On top of that, it’s created an employment model that provides a marginalized population of disabled workers with good-paying jobs. That’s created opportunities for independent living and advancement that didn’t really exist for that population before.

As a result of their “growing well” employment model, which helps disabled people learn to navigate in the real world, some who were before deemed unable to live independently have earned re-evaluations and now have their own places. 

Now Vertical Harvest is taking this doing well by doing good concept national. 

The company has recently secured $56 million in financing to replicate what is a Wyoming success story in Maine, where the company plans to build a larger, 51,000-square-foot vertical farming facility in downtown Westbrook. 

Westbrook has committed to growing 30% of its food locally by 2030, and Vertical Harvest’s “feed locals first” model with fresh, farm-to-fridge produce fits right into this goal. 

Vertical Harvest’s plan for the facility there is to produce 2.5 million pounds of fresh, leafy greens every year. Because the plan is to go from farm to fridge within 24 hours, that would avoid a 30% loss in nutritional value that happens with food shipped from California, Arizona or abroad.

More Facilities Planned

Vertical Harvest is not stopping there, though.

The company is already preparing to break ground in Detroit with partner Dan Gilbert’s Bedrock Development. Gilbert is the entrepreneur who started Rocket Mortgage and Quicken Loans.

A third city will be announced sometime later this year, and Vertical Harvest is actively working with other communities that have reached out, asking it to replicate what company founders built in Wyoming in their communities. 

That’s particularly meaningful to cofounders Nona Yehia and Caroline Estay.

“We always had an eye toward this model being scalable and replicable,” Yehia told Cowboy State Daily. “That’s always been our vision, to be able to build something from the ground up in the community, tailored to the community it serves.”

Beyond Food, Flowers And Filth

Neither Estay nor Yehia started out with a plan to be vertical farmers. 

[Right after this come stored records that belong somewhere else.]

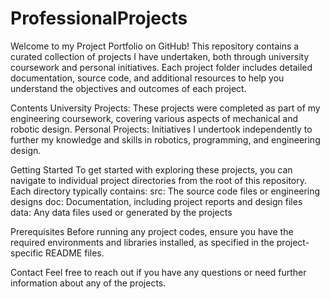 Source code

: # ProfessionalProjects
Welcome to my Project Portfolio on GitHub! This repository contains a curated collection of projects I have undertaken, both through university coursework and personal initiatives. Each project folder includes detailed documentation, source code, and additional resources to help you understand the objectives and outcomes of each project.

Contents
University Projects: These projects were completed as part of my engineering coursework, covering various aspects of mechanical and robotic design.
Personal Projects: Initiatives I undertook independently to further my knowledge and skills in robotics, programming, and engineering design.

Getting Started
To get started with exploring these projects, you can navigate to individual project directories from the root of this repository. Each directory typically contains:
src: The source code files or engineering designs
doc: Documentation, including project reports and design files
data: Any data files used or generated by the projects

Prerequisites
Before running any project codes, ensure you have the required environments and libraries installed, as specified in the project-specific README files.

Contact
Feel free to reach out if you have any questions or need further information about any of the projects.
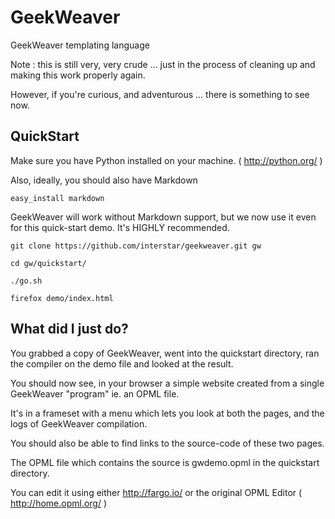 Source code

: GeekWeaver
==========

GeekWeaver templating language

Note : this is still very, very crude ... just in the process of cleaning up and making this work properly again.

However, if you're curious, and adventurous ... there is something to see now.

QuickStart 
----------
Make sure you have Python installed on your machine. ( http://python.org/ )

Also, ideally, you should also have Markdown

    easy_install markdown

GeekWeaver will work without Markdown support, but we now use it even for this quick-start demo. It's HIGHLY recommended.

    git clone https://github.com/interstar/geekweaver.git gw
    
    cd gw/quickstart/
    
    ./go.sh
    
    firefox demo/index.html
    

What did I just do?
-------------------
You grabbed a copy of GeekWeaver, went into the quickstart directory, ran the compiler on the demo file and looked at 
the result.

You should now see, in your browser a simple website created from a single GeekWeaver "program" ie. an OPML file.

It's in a frameset with a menu which lets you look at both the pages, and the logs of GeekWeaver compilation. 

You should also be able to find links to the source-code of these two pages.

The OPML file which contains the source is gwdemo.opml in the quickstart directory.

You can edit it using either http://fargo.io/ or the original OPML Editor ( http://home.opml.org/ )


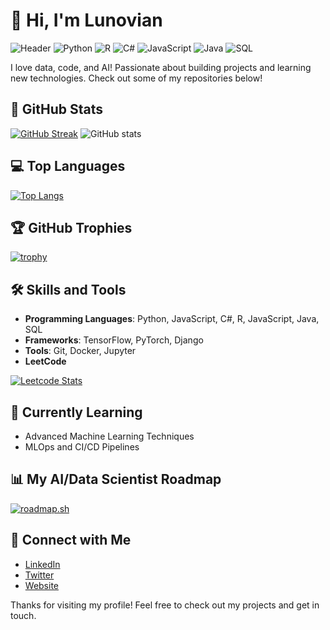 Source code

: # 👋 Hi, I'm Lunovian
![Header](./github-header.png) 
![Python](https://img.shields.io/badge/Code-Python-informational?style=for-the-badge&logo=python&color=3776AB)
![R](https://img.shields.io/badge/Code-R-informational?style=for-the-badge&logo=r&color=276DC3)
![C#](https://img.shields.io/badge/Code-C%23-informational?style=for-the-badge&logo=csharp&color=239120)
![JavaScript](https://img.shields.io/badge/Code-JavaScript-informational?style=for-the-badge&logo=javascript&color=F7DF1E)
![Java](https://img.shields.io/badge/Code-Java-informational?style=for-the-badge&logo=java&color=5382A1)
![SQL](https://img.shields.io/badge/Code-SQL-informational?style=for-the-badge&logo=postgresql&color=FF5733)

I love data, code, and AI! Passionate about building projects and learning new technologies. Check out some of my repositories below!

## 🚀 GitHub Stats
[![GitHub Streak](https://streak-stats.demolab.com?user=lunovian&theme=radical&border_radius=7.5)](https://git.io/streak-stats)
![GitHub stats](https://github-readme-stats.vercel.app/api?username=lunovian&show_icons=true&theme=radical)

## 💻 Top Languages
[![Top Langs](https://github-readme-stats.vercel.app/api/top-langs/?username=lunovian&layout=donut&theme=radical)](https://github.com/lunovian/github-readme-stats)

## 🏆 GitHub Trophies
[![trophy](https://github-profile-trophy.vercel.app/?username=lunovian&theme=radical)](https://github.com/lunovian/github-profile-trophy)

## 🛠 Skills and Tools
- **Programming Languages**: Python, JavaScript, C#, R, JavaScript, Java, SQL
- **Frameworks**: TensorFlow, PyTorch, Django
- **Tools**: Git, Docker, Jupyter
- **LeetCode**

[![Leetcode Stats](https://leetcard.jacoblin.cool/lunovian)](https://leetcode.com/lunovian)

## 🌱 Currently Learning
- Advanced Machine Learning Techniques
- MLOps and CI/CD Pipelines

## 📊 My AI/Data Scientist Roadmap

[![roadmap.sh](https://roadmap.sh/card/tall/66ddc1aec46f68d052f33259?variant=dark&roadmaps=ai-data-scientist)](https://roadmap.sh)

## 🔗 Connect with Me
- [LinkedIn](https://www.linkedin.com/in/lunovian/)
- [Twitter](https://x.com/lunovian)
- [Website](https://lunovain.vercel.app/)

Thanks for visiting my profile! Feel free to check out my projects and get in touch.
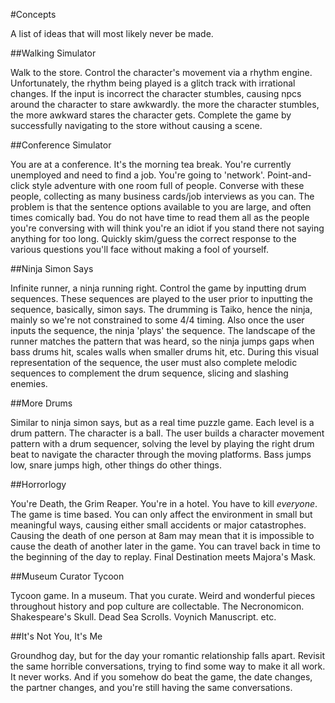 #Concepts

A list of ideas that will most likely never be made.

##Walking Simulator

Walk to the store. Control the character's movement via a rhythm engine.
Unfortunately, the rhythm being played is a glitch track with irrational changes.
If the input is incorrect the character stumbles, causing npcs around the character
to stare awkwardly. the more the character stumbles, the more awkward stares the
character gets. Complete the game by successfully navigating to the store without
causing a scene.

##Conference Simulator

You are at a conference. It's the morning tea break. You're currently unemployed
and need to find a job. You're going to 'network'. Point-and-click style adventure
with one room full of people. Converse with these people, collecting as many business
cards/job interviews as you can. The problem is that the sentence options available to
you are large, and often times comically bad. You do not have time to read them all
as the people you're conversing with will think you're an idiot if you stand there
not saying anything for too long. Quickly skim/guess the correct response to the various
questions you'll face without making a fool of yourself.

##Ninja Simon Says

Infinite runner, a ninja running right. Control the game by inputting drum sequences.
These sequences are played to the user prior to inputting the sequence, basically, simon says.
The drumming is Taiko, hence the ninja, mainly so we're not constrained to some 4/4 timing.
Also once the user inputs the sequence, the ninja 'plays' the sequence. The landscape of the
runner matches the pattern that was heard, so the ninja jumps gaps when bass drums hit,
scales walls when smaller drums hit, etc. During this visual representation of the sequence,
the user must also complete melodic sequences to complement the drum sequence, slicing
and slashing enemies.

##More Drums

Similar to ninja simon says, but as a real time puzzle game. Each level is a drum pattern.
The character is a ball. The user builds a character movement pattern with a drum sequencer,
solving the level by playing the right drum beat to navigate the character through the moving
platforms. Bass jumps low, snare jumps high, other things do other things.

##Horrorlogy

You're Death, the Grim Reaper. You're in a hotel. You have to kill _everyone_. The game is
time based. You can only affect the environment in small but meaningful ways, causing
either small accidents or major catastrophes. Causing the death of one person at 8am may
mean that it is impossible to cause the death of another later in the game. You can travel
back in time to the beginning of the day to replay. Final Destination meets Majora's Mask.

##Museum Curator Tycoon

Tycoon game. In a museum. That you curate.
Weird and wonderful pieces throughout history and pop culture are collectable.
The Necronomicon. Shakespeare's Skull. Dead Sea Scrolls. Voynich Manuscript. etc.

##It's Not You, It's Me

Groundhog day, but for the day your romantic relationship falls apart. Revisit the same
horrible conversations, trying to find some way to make it all work. It never works.
And if you somehow do beat the game, the date changes, the partner changes, and you're still
having the same conversations.

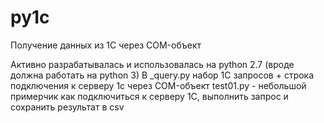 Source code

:# py1c
Получение данных из 1С через COM-объект

Активно разрабатывалась и использовалась на python 2.7 (вроде должна работать на python 3)
В _query.py набор 1С запросов + строка подключения к серверу 1с через COM-объект
test01.py - небольшой примерчик как подключиться к серверу 1С, выполнить запрос и сохранить результат в csv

Yehia is an architect by trade, but she’s also a sister with a brother who has a disability. That has always given her a different perspective on architecture and infrastructure.

“What is the fabric of our communities, and how can communities solve 21st century problems?” she said. “And especially focus on people who are on the margins. And that’s what led us, me personally, to vertical farming.”

Yehia and a third cofounder no longer directly involved in the business, Penny McBride, had already been looking for property to build a greenhouse when they met Estay.

Estay worked as a case manager and an independent provider in Jackson for people with disabilities. In that job she has long noticed that there’s a great support system in place for school-aged people with disabilities, but not so much later on.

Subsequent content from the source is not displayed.